## Exercise
What lines in the records below hold the string "models"? Please show them.

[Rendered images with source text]
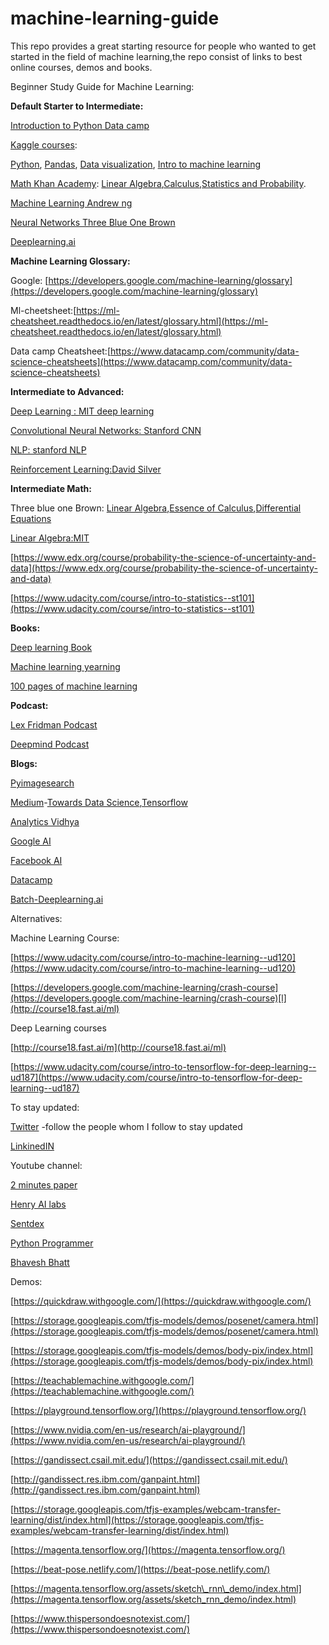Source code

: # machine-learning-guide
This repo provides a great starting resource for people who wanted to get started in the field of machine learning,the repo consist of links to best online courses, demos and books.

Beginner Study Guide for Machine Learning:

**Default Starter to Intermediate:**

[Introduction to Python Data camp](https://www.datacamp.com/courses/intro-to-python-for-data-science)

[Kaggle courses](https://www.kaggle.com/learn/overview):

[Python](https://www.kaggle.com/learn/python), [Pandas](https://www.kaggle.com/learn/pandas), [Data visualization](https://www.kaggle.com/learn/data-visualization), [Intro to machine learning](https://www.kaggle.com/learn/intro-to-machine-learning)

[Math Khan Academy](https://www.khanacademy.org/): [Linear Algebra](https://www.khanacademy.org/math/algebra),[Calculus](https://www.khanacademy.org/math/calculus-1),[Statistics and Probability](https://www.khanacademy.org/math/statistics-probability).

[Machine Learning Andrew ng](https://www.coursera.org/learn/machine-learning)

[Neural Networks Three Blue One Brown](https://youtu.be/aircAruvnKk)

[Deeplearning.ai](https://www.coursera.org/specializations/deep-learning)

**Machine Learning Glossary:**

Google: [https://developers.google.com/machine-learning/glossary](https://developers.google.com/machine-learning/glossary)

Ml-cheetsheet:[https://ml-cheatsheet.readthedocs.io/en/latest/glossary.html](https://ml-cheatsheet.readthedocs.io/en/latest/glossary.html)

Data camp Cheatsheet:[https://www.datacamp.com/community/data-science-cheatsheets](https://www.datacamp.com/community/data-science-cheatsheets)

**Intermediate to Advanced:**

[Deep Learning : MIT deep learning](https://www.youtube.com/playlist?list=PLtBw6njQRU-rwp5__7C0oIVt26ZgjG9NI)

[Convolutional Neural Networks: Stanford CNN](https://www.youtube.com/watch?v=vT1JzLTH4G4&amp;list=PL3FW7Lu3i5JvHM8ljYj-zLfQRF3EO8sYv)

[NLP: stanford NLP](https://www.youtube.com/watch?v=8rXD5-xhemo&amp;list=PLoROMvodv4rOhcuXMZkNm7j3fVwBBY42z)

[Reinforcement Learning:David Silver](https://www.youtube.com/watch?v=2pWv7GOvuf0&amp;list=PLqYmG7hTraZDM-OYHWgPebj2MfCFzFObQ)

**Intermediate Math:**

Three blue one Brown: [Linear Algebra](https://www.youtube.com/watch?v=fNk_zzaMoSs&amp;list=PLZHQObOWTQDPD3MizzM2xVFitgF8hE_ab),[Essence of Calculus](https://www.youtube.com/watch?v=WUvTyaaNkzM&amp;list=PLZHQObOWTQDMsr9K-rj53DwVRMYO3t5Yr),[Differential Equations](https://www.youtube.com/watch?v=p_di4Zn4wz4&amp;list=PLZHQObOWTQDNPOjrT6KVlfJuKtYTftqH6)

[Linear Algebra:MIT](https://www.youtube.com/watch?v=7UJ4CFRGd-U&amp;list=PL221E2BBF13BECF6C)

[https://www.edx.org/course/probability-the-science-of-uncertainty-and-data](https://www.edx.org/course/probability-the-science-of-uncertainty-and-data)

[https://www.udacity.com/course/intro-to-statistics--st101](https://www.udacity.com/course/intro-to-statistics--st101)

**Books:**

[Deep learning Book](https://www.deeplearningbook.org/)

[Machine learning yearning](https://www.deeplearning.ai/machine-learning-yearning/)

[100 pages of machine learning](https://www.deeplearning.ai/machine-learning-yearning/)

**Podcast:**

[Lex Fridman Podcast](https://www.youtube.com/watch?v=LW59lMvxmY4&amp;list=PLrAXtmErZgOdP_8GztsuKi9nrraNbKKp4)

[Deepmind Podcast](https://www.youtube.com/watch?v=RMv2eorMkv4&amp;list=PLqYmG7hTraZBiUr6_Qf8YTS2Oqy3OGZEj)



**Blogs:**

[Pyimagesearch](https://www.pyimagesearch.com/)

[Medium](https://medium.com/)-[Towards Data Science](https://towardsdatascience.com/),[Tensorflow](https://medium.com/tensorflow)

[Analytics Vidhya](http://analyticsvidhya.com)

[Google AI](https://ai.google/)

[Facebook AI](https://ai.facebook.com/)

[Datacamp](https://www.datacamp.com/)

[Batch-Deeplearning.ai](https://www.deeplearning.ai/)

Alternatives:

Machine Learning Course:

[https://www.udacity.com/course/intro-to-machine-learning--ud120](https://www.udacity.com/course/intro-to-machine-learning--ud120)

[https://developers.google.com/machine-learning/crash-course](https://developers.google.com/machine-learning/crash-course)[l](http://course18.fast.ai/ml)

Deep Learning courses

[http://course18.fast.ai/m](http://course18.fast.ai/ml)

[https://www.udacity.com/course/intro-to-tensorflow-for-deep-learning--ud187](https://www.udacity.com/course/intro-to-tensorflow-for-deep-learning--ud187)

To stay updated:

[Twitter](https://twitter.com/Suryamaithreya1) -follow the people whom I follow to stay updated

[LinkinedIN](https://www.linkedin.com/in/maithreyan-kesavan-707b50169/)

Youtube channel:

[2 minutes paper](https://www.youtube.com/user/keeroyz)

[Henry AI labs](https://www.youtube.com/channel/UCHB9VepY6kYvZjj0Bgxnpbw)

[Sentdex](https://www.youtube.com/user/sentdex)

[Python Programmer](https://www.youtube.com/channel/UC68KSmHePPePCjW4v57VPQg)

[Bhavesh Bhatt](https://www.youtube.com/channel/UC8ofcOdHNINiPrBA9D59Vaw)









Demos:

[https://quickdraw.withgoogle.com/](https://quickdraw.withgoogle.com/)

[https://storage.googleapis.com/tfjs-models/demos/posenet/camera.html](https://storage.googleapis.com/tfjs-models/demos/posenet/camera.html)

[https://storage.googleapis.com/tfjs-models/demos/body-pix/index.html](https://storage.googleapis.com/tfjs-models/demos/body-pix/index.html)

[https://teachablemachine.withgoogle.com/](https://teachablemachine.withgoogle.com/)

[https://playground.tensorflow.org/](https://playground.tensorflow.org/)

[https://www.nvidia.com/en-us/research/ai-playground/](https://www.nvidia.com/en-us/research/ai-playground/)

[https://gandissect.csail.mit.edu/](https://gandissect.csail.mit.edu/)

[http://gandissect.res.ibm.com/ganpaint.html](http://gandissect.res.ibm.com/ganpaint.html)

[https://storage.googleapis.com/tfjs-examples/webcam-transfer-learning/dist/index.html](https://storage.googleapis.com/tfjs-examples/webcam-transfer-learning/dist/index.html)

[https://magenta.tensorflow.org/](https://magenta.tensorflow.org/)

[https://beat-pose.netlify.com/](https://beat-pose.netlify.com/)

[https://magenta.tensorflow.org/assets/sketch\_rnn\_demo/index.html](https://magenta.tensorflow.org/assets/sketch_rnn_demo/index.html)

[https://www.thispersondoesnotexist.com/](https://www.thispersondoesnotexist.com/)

## Task answer
[https://storage.googleapis.com/tfjs-models/demos/posenet/camera.html](https://storage.googleapis.com/tfjs-models/demos/posenet/camera.html)
[https://storage.googleapis.com/tfjs-models/demos/body-pix/index.html](https://storage.googleapis.com/tfjs-models/demos/body-pix/index.html)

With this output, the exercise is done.